(GIVEN INFORMATION)

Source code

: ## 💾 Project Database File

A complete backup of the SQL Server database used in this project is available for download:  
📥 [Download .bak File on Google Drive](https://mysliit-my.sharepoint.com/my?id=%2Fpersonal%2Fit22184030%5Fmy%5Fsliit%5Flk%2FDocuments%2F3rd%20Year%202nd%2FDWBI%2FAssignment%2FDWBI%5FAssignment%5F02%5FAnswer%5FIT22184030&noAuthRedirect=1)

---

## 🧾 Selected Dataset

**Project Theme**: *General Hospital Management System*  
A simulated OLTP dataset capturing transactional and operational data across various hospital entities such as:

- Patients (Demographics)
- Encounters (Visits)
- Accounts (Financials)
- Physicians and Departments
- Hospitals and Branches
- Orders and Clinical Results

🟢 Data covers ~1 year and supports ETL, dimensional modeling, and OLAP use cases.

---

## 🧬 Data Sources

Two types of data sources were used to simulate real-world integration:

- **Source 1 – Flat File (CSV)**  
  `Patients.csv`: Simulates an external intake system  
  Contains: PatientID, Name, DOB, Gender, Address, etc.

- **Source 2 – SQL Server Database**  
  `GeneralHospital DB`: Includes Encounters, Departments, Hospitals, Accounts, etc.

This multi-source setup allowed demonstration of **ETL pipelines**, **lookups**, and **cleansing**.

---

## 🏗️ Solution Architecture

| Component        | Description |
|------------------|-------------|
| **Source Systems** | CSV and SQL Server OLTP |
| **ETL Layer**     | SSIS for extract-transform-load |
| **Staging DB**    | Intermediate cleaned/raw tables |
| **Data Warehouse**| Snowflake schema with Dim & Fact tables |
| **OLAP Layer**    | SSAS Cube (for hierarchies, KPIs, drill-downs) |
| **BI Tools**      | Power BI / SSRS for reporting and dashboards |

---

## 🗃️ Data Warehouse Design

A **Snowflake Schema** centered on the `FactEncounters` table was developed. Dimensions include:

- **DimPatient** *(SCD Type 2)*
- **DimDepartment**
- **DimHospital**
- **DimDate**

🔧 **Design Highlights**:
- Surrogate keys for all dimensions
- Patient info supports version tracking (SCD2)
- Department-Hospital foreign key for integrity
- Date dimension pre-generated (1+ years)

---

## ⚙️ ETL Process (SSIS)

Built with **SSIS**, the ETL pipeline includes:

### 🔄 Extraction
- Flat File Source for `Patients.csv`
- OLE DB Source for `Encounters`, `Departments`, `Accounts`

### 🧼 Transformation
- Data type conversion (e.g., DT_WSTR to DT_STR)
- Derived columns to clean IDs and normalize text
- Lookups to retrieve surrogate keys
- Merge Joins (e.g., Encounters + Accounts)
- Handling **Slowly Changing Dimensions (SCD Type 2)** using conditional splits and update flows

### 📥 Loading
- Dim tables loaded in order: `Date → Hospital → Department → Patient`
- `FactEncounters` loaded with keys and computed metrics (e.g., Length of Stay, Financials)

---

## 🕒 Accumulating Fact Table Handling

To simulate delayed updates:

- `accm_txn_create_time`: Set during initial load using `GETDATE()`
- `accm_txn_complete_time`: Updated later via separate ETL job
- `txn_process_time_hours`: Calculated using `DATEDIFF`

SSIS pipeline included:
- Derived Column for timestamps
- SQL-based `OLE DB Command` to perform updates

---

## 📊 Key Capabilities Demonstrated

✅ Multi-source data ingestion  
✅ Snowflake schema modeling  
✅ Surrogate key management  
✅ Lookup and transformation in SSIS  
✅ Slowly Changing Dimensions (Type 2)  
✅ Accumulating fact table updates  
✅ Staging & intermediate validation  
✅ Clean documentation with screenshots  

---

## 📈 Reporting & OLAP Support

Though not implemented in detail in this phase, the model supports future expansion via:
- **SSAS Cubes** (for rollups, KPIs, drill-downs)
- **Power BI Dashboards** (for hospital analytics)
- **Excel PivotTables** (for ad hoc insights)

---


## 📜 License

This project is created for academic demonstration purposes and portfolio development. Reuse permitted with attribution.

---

(End GIVEN INFORMATION)

▸ **TASK GOAL**:
Check each line in the data for the word "Snowflake", then report only how many lines contain it.

▸ **FINISHED EXERCISE**:
3